When I started this blog, back in January of this year, it was widely accepted that volatility had died, crushed by the weight of an ocean of global liquidity. At the time, the VIX numbers had lost most of the meaning they once held. Always a resilient bunch, traders tried to compensate for the low volatility readings, first by declaring that 12 was the new 15, then 10 was the new 12, and finally capitulating by insisting that the VIX had outlived its usefulness. In a nutshell, that is how we made it to February 27th awash in complacency.
Bloggers were all over the story of the dead VIX. Ron Sen at Technically Speaking noted the prevailing sentiment about a terminally ill VIX as far back as November 2005. Even after the February 27th VIX melt up, MissTrade declared that the VIX corpse was “still dead.”
Fast forward to the present and here we are with a VIX in the 20s and suddenly the old numbers may have some meaning.
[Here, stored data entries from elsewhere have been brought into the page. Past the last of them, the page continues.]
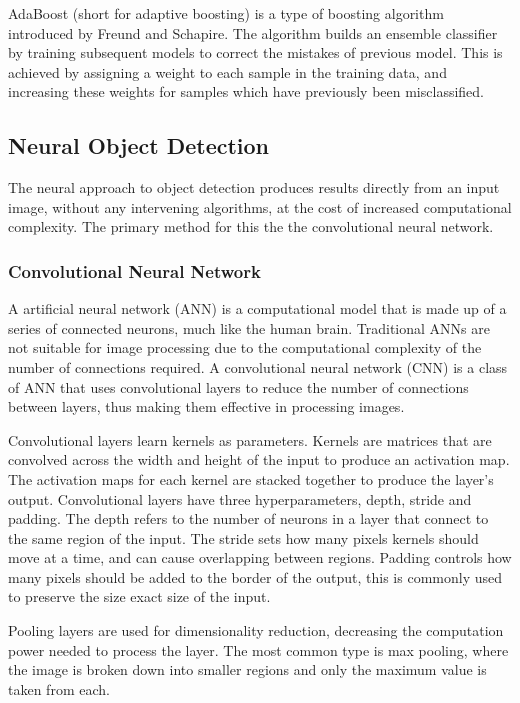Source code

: AdaBoost (short for adaptive boosting) is a type of boosting algorithm introduced by Freund and Schapire\cite{Freund1996}. The algorithm builds an ensemble classifier by training subsequent models to correct the mistakes of previous model. This is achieved by assigning a weight to each sample in the training data, and increasing these weights for samples which have previously been misclassified.

\subsection{Neural Object Detection}

The neural approach to object detection produces results directly from an input image, without any intervening algorithms, at the cost of increased computational complexity. The primary method for this the the convolutional neural network.

\subsubsection{Convolutional Neural Network}

A artificial neural network (ANN) is a computational model that is made up of a series of connected neurons, much like the human brain. Traditional ANNs are not suitable for image processing due to the computational complexity of the number of connections required. A convolutional neural network (CNN) is a class of ANN that uses convolutional layers to reduce the number of connections between layers, thus making them effective in processing images.

Convolutional layers learn kernels as parameters. Kernels are matrices that are convolved across the width and height of the input to produce an activation map. The activation maps for each kernel are stacked together to produce the layer's output. Convolutional layers have three hyperparameters, depth, stride and padding. The depth refers to the number of neurons in a layer that connect to the same region of the input. The stride sets how many pixels kernels should move at a time, and can cause overlapping between regions. Padding controls how many pixels should be added to the border of the output, this is commonly used to preserve the size exact size of the input.

Pooling layers are used for dimensionality reduction, decreasing the computation power needed to process the layer. The most common type is max pooling, where the image is broken down into smaller regions and only the maximum value is taken from each. 


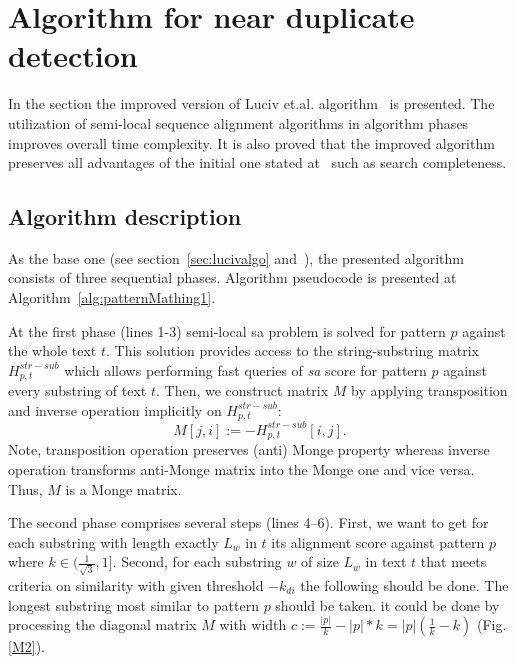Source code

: \section{Algorithm for near duplicate detection}
\label{section:luciv}

In the section the improved version of Luciv et.al. algorithm~\cite{luciv2019interactive} is presented.
The utilization of semi-local sequence alignment algorithms in algorithm phases improves overall time complexity.
It is also proved that the improved algorithm preserves all advantages of the initial one stated at~\cite{luciv2019interactive} such as search completeness.

\subsection{Algorithm description}
As the base one (see section~\ref{sec:lucivalgo} and~\cite{luciv2019interactive}), the presented algorithm consists of three sequential phases.
Algorithm pseudocode is presented at Algorithm~\ref{alg:patternMathing1}.

At the first phase (lines 1-3) semi-local sa problem is solved for pattern $p$ against the whole text $t$.
This solution provides access to the string-substring matrix $H^{str-sub}_{p,t}$ which allows performing fast queries of \emph{sa} score for pattern $p$ against every substring of text $t$.
Then, we construct matrix $M$ by applying transposition and inverse operation implicitly on $H^{str-sub}_{p,t}$:
$$M[j,i]:= -H^{str-sub}_{p,t}[i,j].$$
Note, transposition operation preserves (anti) Monge property whereas inverse operation transforms anti-Monge matrix into the Monge one and vice versa. 
Thus, $M$ is a Monge matrix.

The second phase comprises several steps (lines 4--6).
First, we want to get for each substring with length exactly $L_{w}$ in  $t$ its alignment score against pattern $p$ where $k \in (\frac{1}{\sqrt{3}},1]$.
Second, for each substring $w$ of size $L_{w}$ in text $t$ that meets criteria on similarity with given threshold $-k_{di}$ the following should be done.
The longest substring  most similar to pattern $p$ should be taken.
it could be done by processing the diagonal 
matrix $M$ with width $c:= \frac{|p|}{k} - |p|*k = |p|(\frac{1}{k} - k)$ (Fig. \ref{M2}).

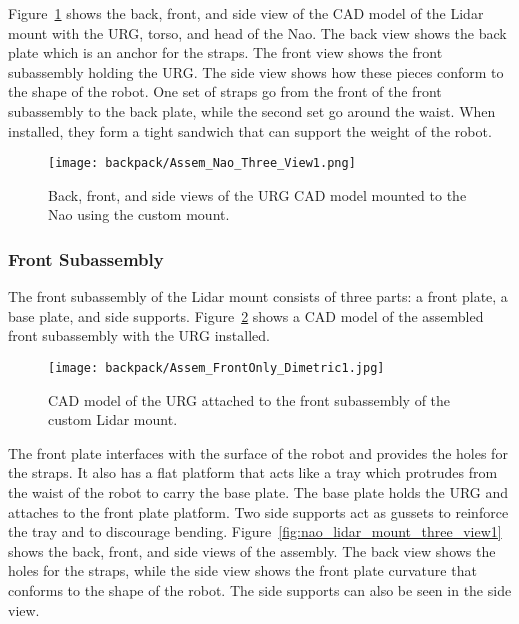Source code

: Figure~\ref{fig:nao_lidar_mount_nao_three_view1} shows the back, front, and
side view of the CAD model of the Lidar mount with the URG, torso, and head of the
Nao. The back view shows the back plate which is an anchor for the straps.
The front view shows the front subassembly holding the URG\@. The side view
shows how these pieces conform to the shape of the robot. One set of straps
go from the front of the front subassembly to the back plate, while the second set
go around the waist. When installed, they form a tight sandwich that can support
the weight of the robot.

\begin{figure}
\centering
\texttt{[image: backpack/Assem\_Nao\_Three\_View1.png]}
\caption{Back, front, and side views of the URG CAD model 
         mounted to the Nao using the custom mount.}
\label{fig:nao_lidar_mount_nao_three_view1}
\end{figure}

\FloatBarrier

\subsubsection{Front Subassembly}
The front subassembly of the Lidar mount consists of three parts: a front plate,
a base plate, and side supports. Figure~\ref{fig:nao_lidar_mount_dimetric1}
shows a CAD model of the assembled front subassembly with the URG installed.

\begin{figure}[H]
\centering
\texttt{[image: backpack/Assem\_FrontOnly\_Dimetric1.jpg]}
\caption{CAD model of the URG attached to the front subassembly
         of the custom Lidar mount.}
\label{fig:nao_lidar_mount_dimetric1}
\end{figure}

The front plate interfaces with the surface of the robot and provides the
holes for the straps. It also has a flat platform that acts like a tray which protrudes from the
waist of the robot to carry the base plate. The base plate holds the URG
and attaches to the front plate platform. Two side supports act as gussets
to reinforce the tray and to discourage bending.
Figure~\ref{fig:nao_lidar_mount_three_view1} shows the back, front, and side
views of the assembly. The back view shows the holes for the straps, 
while the side view shows the front plate curvature that conforms
to the shape of the robot. The side supports can also be seen in the side view.

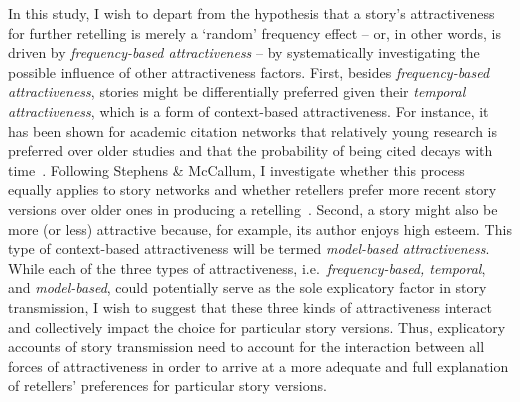 In this study, I wish to depart from the hypothesis that a story's attractiveness for further retelling is merely a `random' frequency effect -- or, in other words, is driven by \emph{frequency-based attractiveness} -- by systematically investigating the possible influence of other attractiveness factors. First, besides \emph{frequency-based attractiveness}, stories might be differentially preferred given their \emph{temporal attractiveness}, which is a form of context-based attractiveness. For instance, it has been shown for academic citation networks that relatively young research is preferred over older studies and that the probability of being cited decays with time~\autocite{dorogovtsev:2000,eom:2011,price:1976,Perc:2014}. Following Stephens \& McCallum, I investigate whether this process equally applies to story networks and whether retellers prefer more recent story versions over older ones in producing a retelling~\autocite{stephens_mccallum}. Second, a story might also be more (or less) attractive because, for example, its author enjoys high esteem. This type of context-based attractiveness will be termed \emph{model-based attractiveness}. While each of the three types of attractiveness, i.e.\ \emph{frequency-based, temporal}, and \emph{model-based}, could potentially serve as the sole explicatory factor in story transmission, I wish to suggest that these three kinds of attractiveness interact and collectively impact the choice for particular story versions. Thus, explicatory accounts of story transmission need to account for the interaction between all forces of attractiveness in order to arrive at a more adequate and full explanation of retellers' preferences for particular story versions.

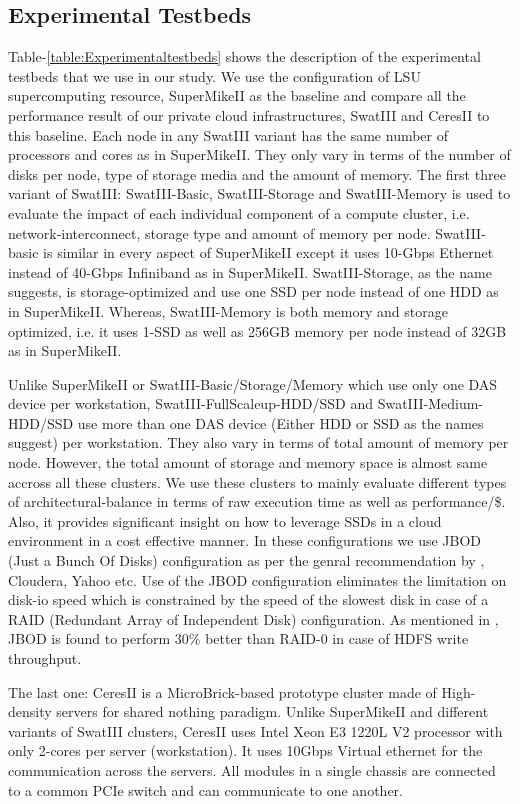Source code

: \documentclass[conference]{IEEEtran}
\begin{document}
\subsection {Experimental Testbeds}
Table-\ref{table:Experimentaltestbeds} shows the description of the experimental testbeds that we use in our study.
We use the configuration of LSU supercomputing resource, SuperMikeII as the baseline and compare all the performance result of our private cloud infrastructures, SwatIII and CeresII to this baseline.
Each node in any SwatIII variant has the same number of processors and cores as in SuperMikeII. 
They only vary in terms of the number of disks per node, type of storage media and the amount of memory.
The first three variant of SwatIII: SwatIII-Basic, SwatIII-Storage and SwatIII-Memory is used to evaluate the impact of each individual component of a compute cluster, i.e. network-interconnect, storage type and amount of memory per node.
SwatIII-basic is similar in every aspect of SuperMikeII except it uses 10-Gbps Ethernet instead of 40-Gbps Infiniband as in SuperMikeII.
SwatIII-Storage, as the name suggests, is storage-optimized and use one SSD per node instead of one HDD as in SuperMikeII.
Whereas, SwatIII-Memory is both memory and storage optimized, i.e. it uses 1-SSD as well as 256GB memory per node instead of 32GB as in SuperMikeII.

Unlike SuperMikeII or SwatIII-Basic/Storage/Memory which use only one DAS device per workstation, SwatIII-FullScaleup-HDD/SSD and SwatIII-Medium-HDD/SSD use more than one DAS device (Either HDD or SSD as the names suggest) per workstation.
They also vary in terms of total amount of memory per node.
However, the total amount of storage and memory space is almost same accross all these clusters.
We use these clusters to mainly evaluate different types of architectural-balance in terms of raw execution time as well as performance/\$.
Also, it provides significant insight on how to leverage SSDs in a cloud environment in a cost effective manner. 
In these configurations we use JBOD (Just a Bunch Of Disks) configuration as per the genral recommendation by \cite{fw:hadoop}, Cloudera, Yahoo etc.
Use of the JBOD configuration eliminates the limitation on disk-io speed which is constrained by the speed of the slowest disk in case of a RAID (Redundant Array of Independent Disk) configuration.
As mentioned in \cite{fw:hadoop}, JBOD is found to perform 30\% better than RAID-0 in case of HDFS write throughput.

The last one: CeresII is a MicroBrick-based prototype cluster made of High-density servers for shared nothing paradigm.
Unlike SuperMikeII and different variants of SwatIII clusters, CeresII uses Intel Xeon E3 1220L V2 processor with only 2-cores per server (workstation). 
It uses 10Gbps Virtual ethernet for the communication across the servers.
All modules in a single chassis are connected to a common PCIe switch and can communicate to one another.
\end{document}
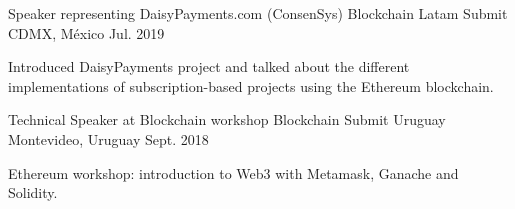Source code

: 

\begin{cventries}

  \cventry
    {Speaker representing DaisyPayments.com (ConsenSys)} %
    {Blockchain Latam Submit} %
    {CDMX, México} %
    {Jul. 2019} %
    {
      \begin{cvitems} %
        \item {Introduced DaisyPayments project and talked about the different implementations of subscription-based projects using the Ethereum blockchain.}
      \end{cvitems}
    }
    
    \cventry
    {Technical Speaker at Blockchain workshop} %
    {Blockchain Submit Uruguay} %
    {Montevideo, Uruguay} %
    {Sept. 2018} %
    {
      \begin{cvitems} %
        \item {Ethereum workshop: introduction to Web3 with Metamask, Ganache and Solidity.}
      \end{cvitems}
    }

\end{cventries}
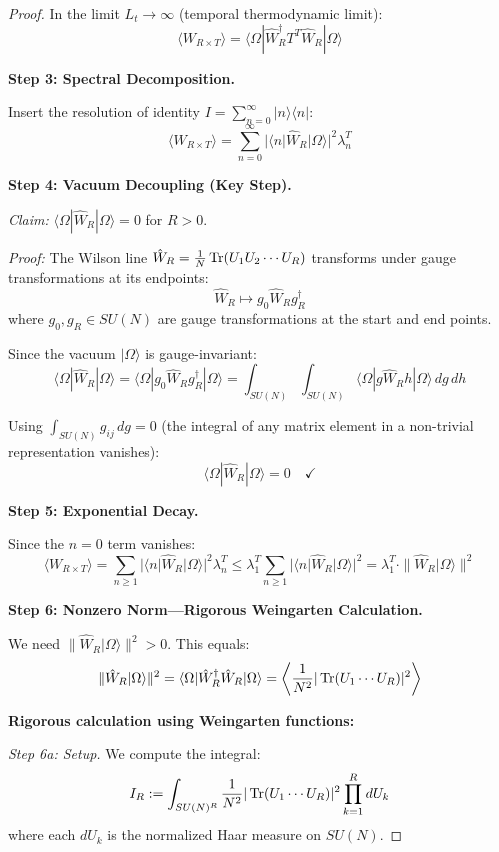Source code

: \begin{proof}
In the limit $L_t \to \infty$ (temporal thermodynamic limit):
\[
\langle W_{R \times T} \rangle = \langle \Omega | \hat{W}_R^\dagger T^T \hat{W}_R | \Omega \rangle
\]

\textbf{Step 3: Spectral Decomposition.}

Insert the resolution of identity $I = \sum_{n=0}^\infty |n\rangle\langle n|$:
\[
\langle W_{R \times T} \rangle = \sum_{n=0}^\infty |\langle n | \hat{W}_R | \Omega \rangle|^2 \lambda_n^T
\]

\textbf{Step 4: Vacuum Decoupling (Key Step).}

\textit{Claim:} $\langle \Omega | \hat{W}_R | \Omega \rangle = 0$ for $R > 0$.

\textit{Proof:} The Wilson line $\hat{W}_R = \frac{1}{N}\Tr(U_1 U_2 \cdots U_R)$ 
transforms under gauge transformations at its endpoints:
\[
\hat{W}_R \mapsto g_0 \hat{W}_R g_R^\dagger
\]
where $g_0, g_R \in SU(N)$ are gauge transformations at the start and end points.

Since the vacuum $|\Omega\rangle$ is gauge-invariant:
\[
\langle \Omega | \hat{W}_R | \Omega \rangle = \langle \Omega | g_0 \hat{W}_R g_R^\dagger | \Omega \rangle
= \int_{SU(N)} \int_{SU(N)} \langle \Omega | g \hat{W}_R h | \Omega \rangle \, dg \, dh
\]

Using $\int_{SU(N)} g_{ij} \, dg = 0$ (the integral of any matrix element 
in a non-trivial representation vanishes):
\[
\langle \Omega | \hat{W}_R | \Omega \rangle = 0 \quad \checkmark
\]

\textbf{Step 5: Exponential Decay.}

Since the $n=0$ term vanishes:
\[
\langle W_{R \times T} \rangle = \sum_{n \geq 1} |\langle n | \hat{W}_R | \Omega \rangle|^2 \lambda_n^T
\leq \lambda_1^T \sum_{n \geq 1} |\langle n | \hat{W}_R | \Omega \rangle|^2
= \lambda_1^T \cdot \|\hat{W}_R |\Omega\rangle\|^2
\]

\textbf{Step 6: Nonzero Norm---Rigorous Weingarten Calculation.}

We need $\|\hat{W}_R |\Omega\rangle\|^2 > 0$. This equals:
\[
\|\hat{W}_R |\Omega\rangle\|^2 = \langle \Omega | \hat{W}_R^\dagger \hat{W}_R | \Omega \rangle
= \left\langle \frac{1}{N^2}|\Tr(U_1 \cdots U_R)|^2 \right\rangle
\]

\textbf{Rigorous calculation using Weingarten functions:}

\textit{Step 6a: Setup.}
We compute the integral:
\[
I_R := \int_{SU(N)^R} \frac{1}{N^2}|\Tr(U_1 \cdots U_R)|^2 \prod_{k=1}^R dU_k
\]
where each $dU_k$ is the normalized Haar measure on $SU(N)$.


\end{proof}
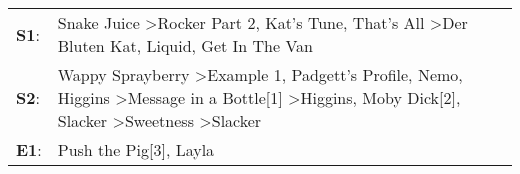 \begin{supertabular}{p{0.03\textwidth}p{0.92\textwidth}}
 \textbf{S1}:  &                                                                                                                                                                                                 Snake Juice\textsuperscript{} \textgreater \enspace Rocker Part 2\textsuperscript{}, \enspace Kat's Tune\textsuperscript{}, \enspace That's All\textsuperscript{} \textgreater \enspace Der Bluten Kat\textsuperscript{}, \enspace Liquid\textsuperscript{}, \enspace Get In The Van\textsuperscript{}  \enspace  \\
 \textbf{S2}:  &  Wappy Sprayberry\textsuperscript{} \textgreater \enspace Example 1\textsuperscript{}, \enspace Padgett's Profile\textsuperscript{}, \enspace Nemo\textsuperscript{}, \enspace Higgins\textsuperscript{} \textgreater \enspace Message in a Bottle[1]\textsuperscript{} \textgreater \enspace Higgins\textsuperscript{}, \enspace Moby Dick[2]\textsuperscript{}, \enspace Slacker\textsuperscript{} \textgreater \enspace Sweetness\textsuperscript{} \textgreater \enspace Slacker\textsuperscript{}  \enspace  \\
 \textbf{E1}:  &                                                                                                                                                                                                                                                                                                                                                                                                                                    Push the Pig[3]\textsuperscript{}, \enspace Layla\textsuperscript{}  \enspace  \\
\end{supertabular}
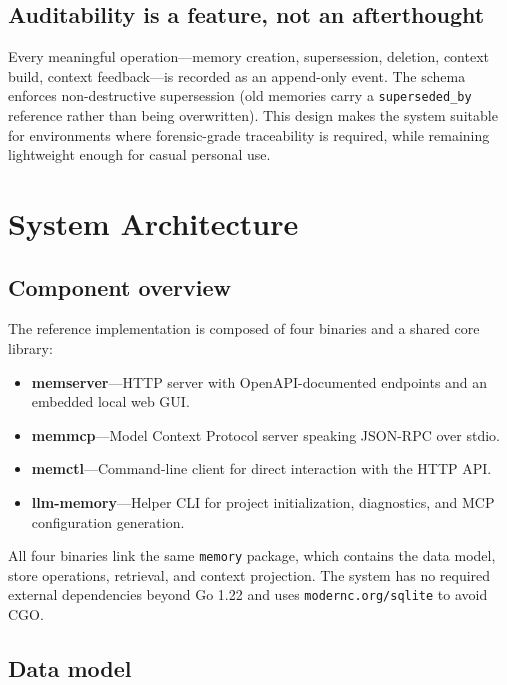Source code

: \documentclass[11pt,a4paper]{article}
\begin{document}
\subsection{Auditability is a feature, not an afterthought}

Every meaningful operation---memory creation, supersession, deletion, context build, context feedback---is recorded as an append-only event. The schema enforces non-destructive supersession (old memories carry a \texttt{superseded\_by} reference rather than being overwritten). This design makes the system suitable for environments where forensic-grade traceability is required, while remaining lightweight enough for casual personal use.

\section{System Architecture}

\subsection{Component overview}

The reference implementation is composed of four binaries and a shared core library:

\begin{itemize}
 \item \textbf{memserver}---HTTP server with OpenAPI-documented endpoints and an embedded local web GUI.
 \item \textbf{memmcp}---Model Context Protocol server speaking JSON-RPC over stdio.
 \item \textbf{memctl}---Command-line client for direct interaction with the HTTP API.
 \item \textbf{llm-memory}---Helper CLI for project initialization, diagnostics, and MCP configuration generation.
\end{itemize}

All four binaries link the same \texttt{memory} package, which contains the data model, store operations, retrieval, and context projection. The system has no required external dependencies beyond Go 1.22 and uses \texttt{modernc.org/sqlite} to avoid CGO.

\subsection{Data model}
\end{document}
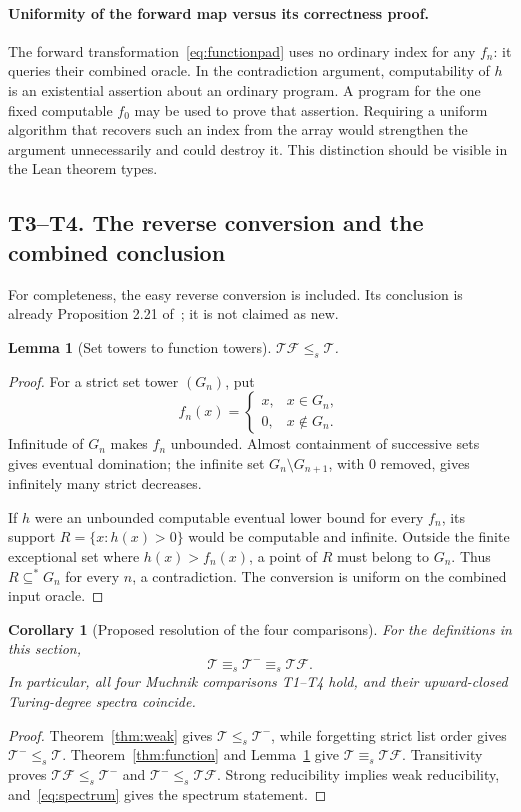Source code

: \documentclass[11pt,a4paper]{article}
\newcommand{\T}{\mathcal T}\newcommand{\TF}{\mathcal{TF}}\newcommand{\Tw}{\mathcal T^{-}}
\newcommand{\substar}{\subseteq^{*}}\newcommand{\lestar}{\leq^{*}}
\newtheorem{lemma}[theorem]{Lemma}
\newtheorem{corollary}[theorem]{Corollary}
\theoremstyle{definition}\newtheorem{definition}[theorem]{Definition}
\theoremstyle{remark}\newtheorem{remark}[theorem]{Remark}
\begin{document}
\paragraph{Uniformity of the forward map versus its correctness proof.}
The forward transformation~\eqref{eq:functionpad} uses no ordinary index for
any $f_n$: it queries their combined oracle. In the contradiction argument,
computability of $h$ is an existential assertion about an ordinary program.
A program for the one fixed computable $f_0$ may be used to prove that
assertion. Requiring a uniform algorithm that recovers such an index from the
array would strengthen the argument unnecessarily and could destroy it.
This distinction should be visible in the Lean theorem types.

\subsection{T3--T4. The reverse conversion and the combined conclusion}\label{entry:T3}\label{entry:T4}
For completeness, the easy reverse conversion is included. Its conclusion is
already Proposition 2.21 of~\cite{McDonald}; it is not claimed as new.

\begin{lemma}[Set towers to function towers]\label{lem:reverse}
$\TF\leq_s\T$.
\end{lemma}
\begin{proof}
For a strict set tower $(G_n)$, put
\[
 f_n(x)=\begin{cases}x,&x\in G_n,\\0,&x\notin G_n.\end{cases}
\]
Infinitude of $G_n$ makes $f_n$ unbounded. Almost containment of successive
sets gives eventual domination; the infinite set $G_n\setminus G_{n+1}$,
with $0$ removed, gives infinitely many strict decreases.

If $h$ were an unbounded computable eventual lower bound for every $f_n$,
its support $R=\{x:h(x)>0\}$ would be computable and infinite. Outside the
finite exceptional set where $h(x)>f_n(x)$, a point of $R$ must belong to
$G_n$. Thus $R\substar G_n$ for every $n$, a contradiction. The conversion
is uniform on the combined input oracle.
\end{proof}

\begin{corollary}[Proposed resolution of the four comparisons]\label{cor:all}
For the definitions in this section,
\begin{equation}
 \boxed{\T\equiv_s\Tw\equiv_s\TF.}
 \label{eq:equivalence}
\end{equation}
In particular, all four Muchnik comparisons T1--T4 hold, and their
upward-closed Turing-degree spectra coincide.
\end{corollary}
\begin{proof}
Theorem~\ref{thm:weak} gives $\T\leq_s\Tw$, while forgetting strict list
order gives $\Tw\leq_s\T$. Theorem~\ref{thm:function} and
Lemma~\ref{lem:reverse} give $\T\equiv_s\TF$. Transitivity proves
$\TF\leq_s\Tw$ and $\Tw\leq_s\TF$. Strong reducibility implies weak
reducibility, and~\eqref{eq:spectrum} gives the spectrum statement.
\end{proof}
\end{document}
Now 15 looks like the new 10 and it makes sense to talk about the absolute levels of the VIX, not just the VIX numbers relative to some moving average of recent values. Not only that, but it is time to consider mean reversion in the context of a VIX with a lifetime mean of 18.94. In looking at the chart below, one of the first things you notice is that whenever the VIX lives below its lifetime mean (the dotted blue line), the SPX is in a bullish phase, but when the VIX rises above the lifetime mean, the odds of a SPX bull drop back to no more than 50-50.
I will have a lot more to say about the absolute level of the VIX in the future. For now, I mostly want to stretch the historical context of the VIX back to encompass the full 17 ½ years of VIX data.